Mettre en valeur leurs souvenirs d’enfance, les traditions familiales ou leur vision du monde d’autrefois peut transformer la dynamique familiale. Cela permet aussi de créer une trace précieuse pour les générations futures : un héritage affectif et narratif. Cela se rapproche de ce que propose Raconte-moi ton histoire, une manière douce d’éveiller la mémoire et de la transmettre.

Quand faut-il s’inquiéter réellement ?

Les oublis bénins ne nécessitent pas immédiatement une consultation. Toutefois, si ces oublis s’intensifient, apparaissent en parallèle de changements de comportement, de difficultés à accomplir des tâches simples ou de pertes de repères dans l’espace et le temps, il convient d’agir. Pour explorer ce sujet, nous conseillons la lecture de notre article sur les difficultés à planifier, un des signaux précurseurs d’un déclin cognitif.
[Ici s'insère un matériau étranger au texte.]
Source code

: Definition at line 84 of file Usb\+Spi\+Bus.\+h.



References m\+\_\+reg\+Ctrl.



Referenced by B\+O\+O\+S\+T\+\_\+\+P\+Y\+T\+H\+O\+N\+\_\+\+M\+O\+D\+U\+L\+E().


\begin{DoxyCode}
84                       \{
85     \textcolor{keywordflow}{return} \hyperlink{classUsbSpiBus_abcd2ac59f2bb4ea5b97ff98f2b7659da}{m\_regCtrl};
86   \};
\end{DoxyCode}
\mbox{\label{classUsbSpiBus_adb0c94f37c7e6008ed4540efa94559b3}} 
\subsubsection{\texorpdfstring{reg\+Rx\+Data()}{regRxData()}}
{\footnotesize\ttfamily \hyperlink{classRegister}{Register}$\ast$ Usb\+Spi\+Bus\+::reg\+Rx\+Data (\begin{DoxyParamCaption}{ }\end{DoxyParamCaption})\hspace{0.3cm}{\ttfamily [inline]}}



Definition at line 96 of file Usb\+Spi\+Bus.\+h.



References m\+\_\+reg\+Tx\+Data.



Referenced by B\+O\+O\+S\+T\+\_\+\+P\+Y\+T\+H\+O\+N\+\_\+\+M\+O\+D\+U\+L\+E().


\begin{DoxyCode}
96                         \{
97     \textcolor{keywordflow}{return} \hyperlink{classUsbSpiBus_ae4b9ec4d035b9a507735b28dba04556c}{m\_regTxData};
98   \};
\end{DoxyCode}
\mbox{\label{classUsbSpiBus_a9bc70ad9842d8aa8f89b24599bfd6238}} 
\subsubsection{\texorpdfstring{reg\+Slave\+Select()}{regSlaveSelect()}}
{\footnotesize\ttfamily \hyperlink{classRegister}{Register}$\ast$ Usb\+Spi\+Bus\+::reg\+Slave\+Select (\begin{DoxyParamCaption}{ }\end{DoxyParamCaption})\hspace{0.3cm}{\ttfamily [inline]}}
De même, si vous constatez une forte répétition quotidienne (“il me dit dix fois la même chose par jour”), notre dossier sur la répétition excessive des propos peut vous aider à y voir plus clair.

Conclusion

Voir un proche perdre la mémoire récente mais se souvenir parfaitement de son enfance n’est pas rare. Cela reflète les mécanismes complexes de la mémoire humaine, mais peut aussi annoncer des troubles plus profonds. Quoi qu’il en soit, ces souvenirs conservés sont à la fois une ressource émotionnelle et un patrimoine intime. Les raviver ensemble peut aider à mieux vivre le présent, malgré ses oublis.

Encourager nos proches à raconter leur parcours de vie, à leur rythme, est souvent l’un des plus beaux cadeaux que l’on puisse leur offrir. Et parfois, un support simple comme un livre-guidé peut ouvrir de grandes portes.